Uplight’s Developer Platform: Grid Participation Made Easy for Customers and Utilities

By Erin Keys on

Software engineers working

As energy bills reach 10% of annual spend for the average American and customers across segments adopt distributed energy resources (DERs) at an unprecedented pace, energy-related decisions like how to manage spend or which rate to choose are suddenly more top of mind. Consequently, offering guidance to customers around these decisions – and reciprocal guidance to the utility, who is navigating two-way power flow from these DERs – is now more needed than ever.

Although progress has already been made to unlock energy-related data to guide the customer experience, those efforts have either excluded the utility altogether or haven’t supported the entire customer journey from outreach to education and action. As a result, the customer might be better informed about their energy, but the experience still misses benefits like utility rebates and program enrollment opportunities. Or, the utility lacks data on customers’ everyday actions in the larger energy ecosystem to enable deeper personalization or guide system planning. That’s why Uplight built a platform with utility buy-in that de-silos customer and program data, makes that data securely accessible, and simplifies active grid participation for all stakeholders in our grid modernization. 

Disconnected Systems Hinder Customer Satisfaction and Program Enrollments

While electric utilities share the same fundamental goal of providing power, no two are exactly alike; they can vary widely in their supply and demand mix, programs offered, and how their regulating body makes decisions. Vendors in this space have done their best to accommodate for these differences, but what often results is a mishmash of customer offerings and significant fragmentation between programs deployed within utilities. Add on an increasing volume of mass-market offerings from providers like Sunpower or Tesla and the result can be described as coordinating energy-related decisions using a swivel chair.

There are both customer-facing and back-office-facing challenges associated with these disconnected systems. In particular, the customer can have entirely separate program interaction experiences across different parts of a single journey, with inconsistent insights and recommendations to boot. For example, the customer journey to enroll an EV charger in a utility-sponsored demand response (DR) program might look like:

Uplight Customer Journey

The back-office challenges are just as impactful. For example, customer-provided information captured in the vendor-managed app – like a misspelled street address – may differ from the utility record required to verify program eligibility. That type of data mismatch can contribute to the 35% of customers applying for a DR program but unable to qualify for it. 

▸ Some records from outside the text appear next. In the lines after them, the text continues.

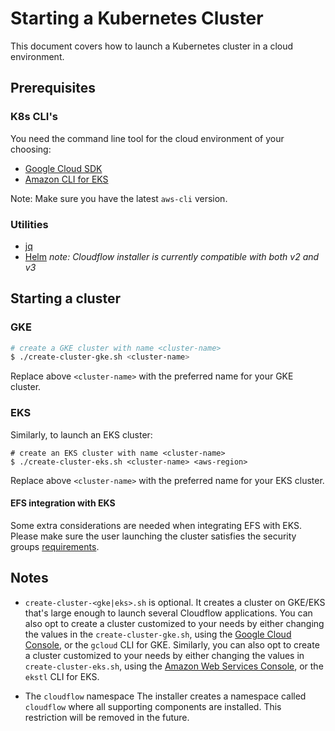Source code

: # Starting a Kubernetes Cluster

This document covers how to launch a Kubernetes cluster in a cloud environment.

## Prerequisites

### K8s CLI's
You need the command line tool for the cloud environment of your choosing:
* [Google Cloud SDK](https://cloud.google.com/sdk/)
* [Amazon CLI for EKS](https://eksctl.io/)

Note: Make sure you have the latest `aws-cli` version.

### Utilities
* [jq](https://stedolan.github.io/jq/)
* [Helm](https://helm.sh/) *note: Cloudflow installer is currently compatible with both v2 and v3*

## Starting a cluster

### GKE
```bash
# create a GKE cluster with name <cluster-name>
$ ./create-cluster-gke.sh <cluster-name>
```
Replace above `<cluster-name>` with the preferred name for your GKE cluster.

### EKS
Similarly, to launch an EKS cluster:

```
# create an EKS cluster with name <cluster-name>
$ ./create-cluster-eks.sh <cluster-name> <aws-region>
```
Replace above `<cluster-name>` with the preferred name for your EKS cluster.

#### EFS integration with EKS

Some extra considerations are needed when integrating EFS with EKS. Please make sure the user launching the cluster satisfies the security groups [requirements](https://docs.aws.amazon.com/efs/latest/ug/accessing-fs-create-security-groups.html).

Notes
-----
- `create-cluster-<gke|eks>.sh` is optional.
It creates a cluster on GKE/EKS that's large enough to launch several Cloudflow applications.
You can also opt to create a cluster customized to your needs by either changing the values in the
`create-cluster-gke.sh`, using the [Google Cloud Console](cloud.google.com), or the `gcloud` CLI for GKE.
Similarly, you can also opt to create a cluster customized to your needs by either changing the values in `create-cluster-eks.sh`, using the [Amazon Web Services Console](aws.amazon.com), or the `ekstl` CLI for EKS.

- The `cloudflow` namespace
The installer creates a namespace called `cloudflow` where all supporting components are installed.
This restriction will be removed in the future.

Disconnected customer and back-office systems combine to result in a dissatisfied customer, a utility without a program enrollment, and a vendor with lost revenue.

Desiloing Data Enables More Intelligent and Simplified Experiences

Sharing data across a myriad of systems is inherently complex, and even more so when a customer journey involves multiple steps like the example above. To summarize this multi-step journey, the offer must reach the customer with the right context to motivate and ultimately activate them (i.e. enroll in a program or make a purchase), followed by tailored guidance to maximize the offer’s value or capitalize on a new one. Even without reducing the number of channels, simply consolidating some of the steps through data-sharing would significantly streamline the customer experience. Beyond the customer, the vendor and utility would benefit from access to one another’s data in this scenario. In particular, the vendor could leverage eligibility data to reduce program application rejections, and the utility could leverage purchase information to inform future recommendations. 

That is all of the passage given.